Finca El Pocito - Mexico - Typica - Espresso
This farm is named after a hurricane that destroyed a part of it. Purely made up of the old Typica variety, you can expect a floral, silky cup.
Tastes like: white grape, melon, honeycombe
Lino is a small-scale organic farmer from Santa María Ozolotepec, who started to focus on specialty coffee with the hope of accessing better prices whilst seeking to see his coffee valued and paid for respectively. He used to sell his coffee for 30 Mexican pesos per kilogram, or $0.68 per pound of coffee. At his El Pocito farm, Lino works hand in hand with his wife and children. The farm, named after a five-day hurricane, that affected the farm more than 50 years ago with unforeseen rains and winds, is the place where he has been growing coffee all his life. Once the storm passed, a landslide in the middle of the farm formed a well that inundated the crops. In honour of this event, his parents decided to name the farm El Pocito.
Finca El Pocito - This specific coffee is supplied by Lino Garcia.
The coffee is grown in Oxaca, Mexico.
This outstanding lot produces a score of 87 points.
1678 meters, these high altitudes are considered considerably high for Mexico.
Typica is the variety situated at this farm.
Coffee is fermented in a tank for at least approximately 14 hours and then the coffee cherries are washed with clean water.
Exciting Future Ahead
"In the past, mainly Robusta and low grade arabica was being grown, processed and exported!"
Mexico has been producing coffee for a long time, however mainly robusta or low grade Arabica. This has all changed in the past few years, there has been a lot of focus on processing and making sure that the farmer gets the most out of each lot. We are thrilled to be featuring this great origin.
Lino oversees the farm management and the harvest with his children, and his wife oversees the washing and drying process.
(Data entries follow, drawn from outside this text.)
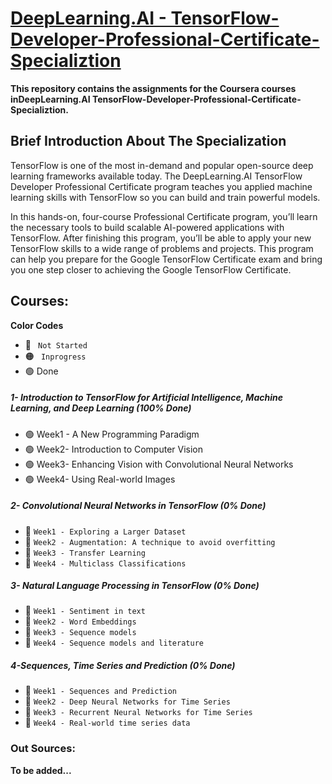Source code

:# [DeepLearning.AI - TensorFlow-Developer-Professional-Certificate-Specializtion](https://www.coursera.org/professional-certificates/tensorflow-in-practice)
**This repository contains the assignments for the Coursera courses inDeepLearning.AI TensorFlow-Developer-Professional-Certificate-Specializtion.**
## Brief Introduction About The Specialization 

TensorFlow is one of the most in-demand and popular open-source deep learning frameworks available today. The DeepLearning.AI TensorFlow Developer Professional Certificate program teaches you applied machine learning skills with TensorFlow so you can build and train powerful models. 

In this hands-on, four-course Professional Certificate program, you’ll learn the necessary tools to build scalable AI-powered applications with TensorFlow. After finishing this program, you’ll be able to apply your new TensorFlow skills to a wide range of problems and projects. This program can help you prepare for the Google TensorFlow Certificate exam and bring you one step closer to achieving the Google TensorFlow Certificate.

## Courses:
**Color Codes**
- 🔴 ` Not Started`
- 🟠 ` Inprogress`
- 🟢 Done

##### 1- Introduction to TensorFlow for Artificial Intelligence, Machine Learning, and Deep Learning (100% Done)
   - 🟢 Week1 - A New Programming Paradigm </font>
   - 🟢 Week2- Introduction to Computer Vision </font>
   - 🟢 Week3- Enhancing Vision with Convolutional Neural Networks </font>
   - 🟢 Week4- Using Real-world Images </font>

##### 2- Convolutional Neural Networks in TensorFlow (0% Done)
   - 🔴 ` Week1 - Exploring a Larger Dataset `
   - 🔴 ` Week2 - Augmentation: A technique to avoid overfitting `
   - 🔴 ` Week3 - Transfer Learning `
   - 🔴 ` Week4 - Multiclass Classifications `

##### 3- Natural Language Processing in TensorFlow (0% Done)
   - 🔴 ` Week1 - Sentiment in text `
   - 🔴 ` Week2 - Word Embeddings `
   - 🔴 ` Week3 - Sequence models `
   - 🔴 ` Week4 - Sequence models and literature `

##### 4-Sequences, Time Series and Prediction (0% Done)
   - 🔴 ` Week1 - Sequences and Prediction `
   - 🔴 ` Week2 - Deep Neural Networks for Time Series `
   - 🔴 ` Week3 - Recurrent Neural Networks for Time Series `
   - 🔴 ` Week4 - Real-world time series data `

### Out Sources:
   **To be added...**
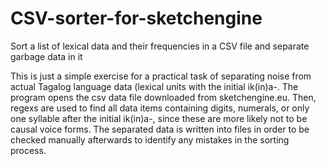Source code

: # CSV-sorter-for-sketchengine
Sort a list of lexical data and their frequencies in a CSV file and separate garbage data in it

This is just a simple exercise for a practical task of separating noise from actual Tagalog language data (lexical units with the initial ik(in)a-. 
The program opens the csv data file downloaded from sketchengine.eu. Then, regexs are used to find all data items containing digits, numerals, or only one syllable after the initial ik(in)a-, since these are more likely not to be causal voice forms.
The separated data is written into files in order to be checked manually afterwards to identify any mistakes in the sorting process.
Lino and his family harvest ripe cherries only and pulp the cherries on the same day in the afternoon, and later, ferment the coffee for 30 hours. In the end, they place the coffee on palm mats to continue the drying process. Currently, Lino is happy because he has received prices that reflect the value of his work and family efforts. Things have changed after these two years. In the off-season months, he grows and sells maize to generate an additional income.